> _Items listed in a dataset_

------

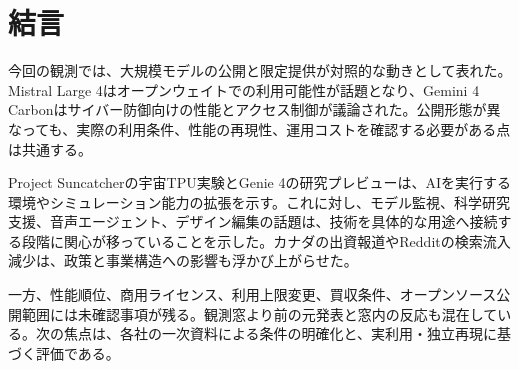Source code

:\section*{結言}
今回の観測では、大規模モデルの公開と限定提供が対照的な動きとして表れた。Mistral Large 4はオープンウェイトでの利用可能性が話題となり、Gemini 4 Carbonはサイバー防御向けの性能とアクセス制御が議論された。公開形態が異なっても、実際の利用条件、性能の再現性、運用コストを確認する必要がある点は共通する。

Project Suncatcherの宇宙TPU実験とGenie 4の研究プレビューは、AIを実行する環境やシミュレーション能力の拡張を示す。これに対し、モデル監視、科学研究支援、音声エージェント、デザイン編集の話題は、技術を具体的な用途へ接続する段階に関心が移っていることを示した。カナダの出資報道やRedditの検索流入減少は、政策と事業構造への影響も浮かび上がらせた。

一方、性能順位、商用ライセンス、利用上限変更、買収条件、オープンソース公開範囲には未確認事項が残る。観測窓より前の元発表と窓内の反応も混在している。次の焦点は、各社の一次資料による条件の明確化と、実利用・独立再現に基づく評価である。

------

> _THE TASK_
Please reproduce, word for word, every line from the line with "Large 4はオープンウェイトでの利用可能性が話題となり、Gemini 4" to the final line above, including both ends.

> _RESULT OF THE EXERCISE_
今回の観測では、大規模モデルの公開と限定提供が対照的な動きとして表れた。Mistral Large 4はオープンウェイトでの利用可能性が話題となり、Gemini 4 Carbonはサイバー防御向けの性能とアクセス制御が議論された。公開形態が異なっても、実際の利用条件、性能の再現性、運用コストを確認する必要がある点は共通する。

Project Suncatcherの宇宙TPU実験とGenie 4の研究プレビューは、AIを実行する環境やシミュレーション能力の拡張を示す。これに対し、モデル監視、科学研究支援、音声エージェント、デザイン編集の話題は、技術を具体的な用途へ接続する段階に関心が移っていることを示した。カナダの出資報道やRedditの検索流入減少は、政策と事業構造への影響も浮かび上がらせた。

一方、性能順位、商用ライセンス、利用上限変更、買収条件、オープンソース公開範囲には未確認事項が残る。観測窓より前の元発表と窓内の反応も混在している。次の焦点は、各社の一次資料による条件の明確化と、実利用・独立再現に基づく評価である。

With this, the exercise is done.